The camp, which was to be in Waxahachie, has been rescheduled for 
July 26 to Aug. 25 in Roanoke.  All of the students need nearby 
families for the cultural enrichment camp, which is designed to 
help the students learn American culture and to brush up on their 
English.
The camp is sponsored by ASSE International Student Exchange 
Programs, which started by the Swedish government in 1976 as the 
American-Scandinavian Student Exchange by the Swedish government 
but has expanded to 31 participating countries.
Pam Bilton, an ASSE area coordinator, said the students looking for 
local host families include six students from France, three from 
Japan, three from Taiwan, two from China, two from Germany and two 
from Mexico.
Bilton said a total of 39 students, most of whom have host families, 
will participate in the Roanoke camp.  All are proficient in 
English.
"They are all coming for the academic school year, but not all of 
them are staying in Texas," she said.  "They come a month early to 
go to the camp to practice their English and learn the culture."
The students will study in class four days a week and on the fifth 
day will go on an excursion to a nearby city. 
The students also plan to volunteer one day at the Roanoke Senior 
Center, Bilton said.
Bilton, of Roanoke, said that she hopes host families can be found 
nearby in the Northwest school district and in Southlake, Grapevine, 
Colleyville and Flower Mound.  She said the experience is not only 
helpful to the students but is a good way for families to have a 
brief experience with the foreign student exchange program.
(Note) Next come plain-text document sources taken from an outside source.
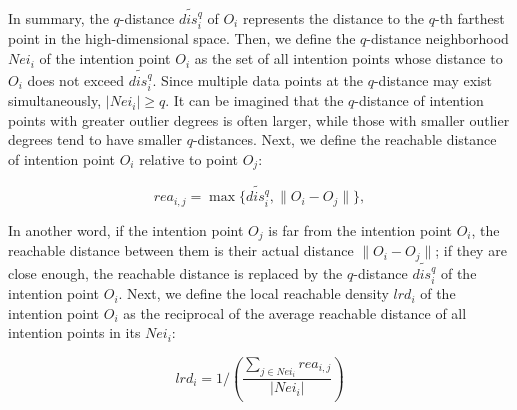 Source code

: \documentclass[lettersize,journal]{IEEEtran}
\begin{document}
In summary, the $q$-distance $\widetilde{dis_i^q}$ of $O_i$ represents the distance to the $q$-th farthest point in the high-dimensional space. Then, we define the $q$-distance neighborhood $Nei_i$ of the intention point $O_i$ as the set of all intention points whose distance to $O_i$ does not exceed $\widetilde{dis_i^q}$. Since multiple data points at the $q$-distance may exist simultaneously, $|Nei_i| \geq q$. It can be imagined that the $q$-distance of intention points with greater outlier degrees is often larger, while those with smaller outlier degrees tend to have smaller $q$-distances. Next, we define the reachable distance of intention point $O_i$ relative to point $O_j$:

\begin{equation}
rea_{i,j}=\max\{\widetilde{dis_i^q}, \|O_i-O_j\|\},
\end{equation}

In another word, if the intention point $O_j$ is far from the intention point $O_i$, the reachable distance between them is their actual distance $\|O_i-O_j\|$; if they are close enough, the reachable distance is replaced by the $q$-distance $\widetilde{dis_i^q}$ of the intention point $O_i$. Next, we define the local reachable density $lrd_i$ of the intention point $O_i$ as the reciprocal of the average reachable distance of all intention points in its $Nei_i$:

\begin{equation}
lrd_i=1/(\frac{\sum_{j\in Nei_i} rea_{i,j}}{|Nei_i|})
\end{equation}
\end{document}
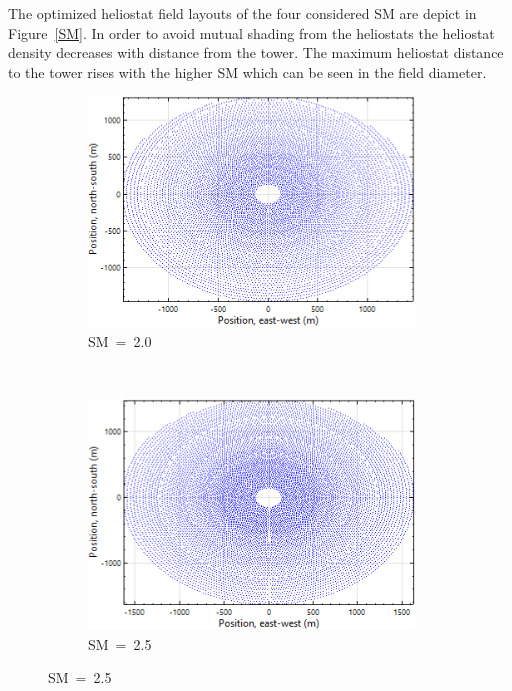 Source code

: The optimized heliostat field layouts of the four considered SM are depict in Figure~\ref{SM}. In order to avoid mutual shading from the heliostats the heliostat density decreases with distance from the tower. The maximum heliostat distance to the tower rises with the higher SM which can be seen in the field diameter. 
\begin{figure}[!htbp]
        \centering   
        \begin{subfigure}[b]{0.5\textwidth}
                \centering
                \includegraphics[width=0.95\textwidth]{FIG/SM20}
                \caption{SM~=~2.0}\label{SM2.0}
        \end{subfigure}%
        ~
        \begin{subfigure}[b]{0.5\textwidth}
                \centering
                \includegraphics[width=0.95\textwidth]{FIG/SM25}
                \caption{SM~=~2.5}\label{SM2.5}
        \end{subfigure}
        

\end{figure}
In addition to the students who are scheduled to attend the camp in 
Roanoke, ASSE is still looking for area host families for the 
2007-2008 academic year.
Without host families, the students will not be able to participate 
in the exchange program this year.
"It is their dreams that will be shattered, if they can't come," 
Bilton said.
Bilton said the Lewisville School District has nine slots available 
for foreign exchange students, Northwest High School has five slots, 
Argyle High School has one, and Carroll Senior High School also has 
one available.
This is Bilton's second year as a coordinator, and she is also 
hosting two students in her home.  She said she has been knocking 
on doors to spread the word about the need for host families.
"Just please help," Bilton said.  "This is an emergency situation."
Bilton said the most pressing issue is to find host families during 
the camp in Roakoke.  The students will arrive in a week.
For information about hosting a student this summer or for the 
entire school year, contact Bilton at 817-430-4795.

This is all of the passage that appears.